> _YOUR OBJECTIVE_: Please output, exactly and without pictures, the lines from the opening of the listing below through the line containing "For the following", both included.

> _RECORDS FOR PROCESSING_:
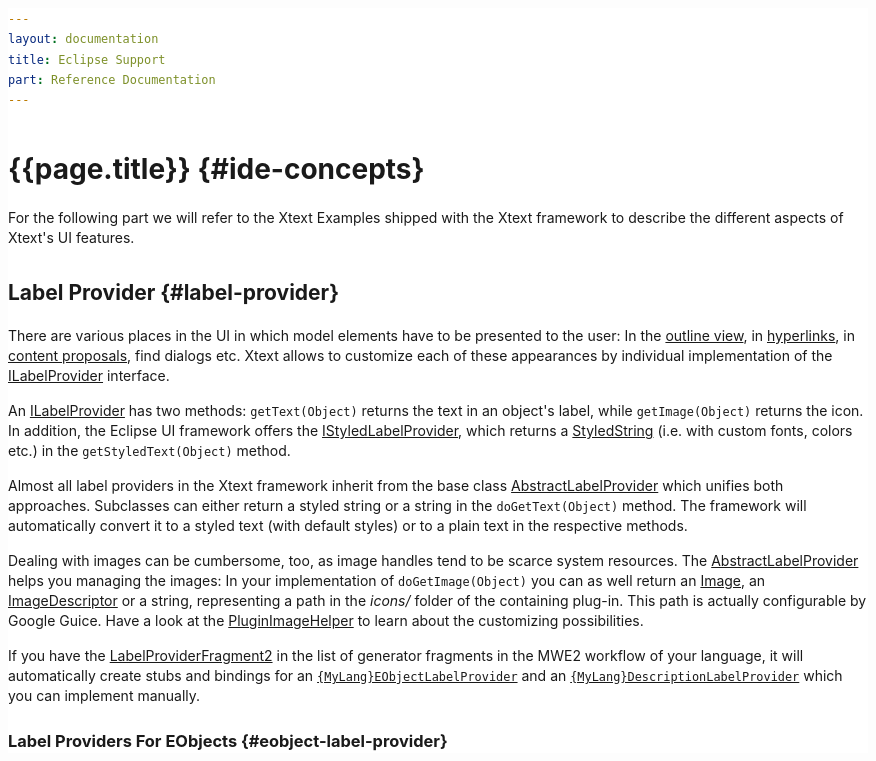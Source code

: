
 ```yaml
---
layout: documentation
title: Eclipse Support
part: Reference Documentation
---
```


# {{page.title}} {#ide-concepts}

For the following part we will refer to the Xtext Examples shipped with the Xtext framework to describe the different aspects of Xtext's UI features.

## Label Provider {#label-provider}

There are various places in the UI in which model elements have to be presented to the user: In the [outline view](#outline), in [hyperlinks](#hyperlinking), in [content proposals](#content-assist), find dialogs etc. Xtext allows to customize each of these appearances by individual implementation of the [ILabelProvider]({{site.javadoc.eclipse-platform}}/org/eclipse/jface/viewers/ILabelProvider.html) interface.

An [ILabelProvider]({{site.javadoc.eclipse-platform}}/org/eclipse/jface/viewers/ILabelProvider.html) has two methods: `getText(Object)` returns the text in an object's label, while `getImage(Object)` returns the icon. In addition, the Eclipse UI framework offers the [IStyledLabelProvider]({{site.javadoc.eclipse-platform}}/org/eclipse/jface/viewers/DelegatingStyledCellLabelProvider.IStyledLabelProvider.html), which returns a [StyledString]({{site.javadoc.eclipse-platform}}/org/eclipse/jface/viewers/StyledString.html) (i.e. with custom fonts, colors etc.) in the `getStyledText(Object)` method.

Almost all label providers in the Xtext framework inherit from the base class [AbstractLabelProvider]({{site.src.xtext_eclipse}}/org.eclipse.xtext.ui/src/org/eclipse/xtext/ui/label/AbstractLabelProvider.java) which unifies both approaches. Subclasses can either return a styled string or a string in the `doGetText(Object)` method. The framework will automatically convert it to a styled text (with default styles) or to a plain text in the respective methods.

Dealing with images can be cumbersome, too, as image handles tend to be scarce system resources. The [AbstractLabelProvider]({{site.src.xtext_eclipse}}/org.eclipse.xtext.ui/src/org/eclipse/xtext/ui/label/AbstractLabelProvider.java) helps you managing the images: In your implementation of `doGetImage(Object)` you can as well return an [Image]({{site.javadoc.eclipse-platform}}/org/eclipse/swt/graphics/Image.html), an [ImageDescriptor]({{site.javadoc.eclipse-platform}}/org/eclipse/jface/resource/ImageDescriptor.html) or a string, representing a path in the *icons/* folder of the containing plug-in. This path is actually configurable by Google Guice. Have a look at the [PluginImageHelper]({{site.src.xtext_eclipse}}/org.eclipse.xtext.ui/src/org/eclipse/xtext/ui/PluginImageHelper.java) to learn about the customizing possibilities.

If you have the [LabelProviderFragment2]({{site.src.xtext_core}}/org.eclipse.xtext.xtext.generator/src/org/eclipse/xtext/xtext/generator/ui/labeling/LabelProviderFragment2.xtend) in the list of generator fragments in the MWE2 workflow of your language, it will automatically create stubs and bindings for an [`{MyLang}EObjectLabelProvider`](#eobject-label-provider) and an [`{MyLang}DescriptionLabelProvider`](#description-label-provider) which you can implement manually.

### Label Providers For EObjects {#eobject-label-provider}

> _REPLY TO THE TASK_:
Source code

:
 ```yaml
---
layout: documentation
title: Eclipse Support
part: Reference Documentation
---
```


# {{page.title}} {#ide-concepts}

For the following part we will refer to the Xtext Examples shipped with the Xtext framework to describe the different aspects of Xtext's UI features.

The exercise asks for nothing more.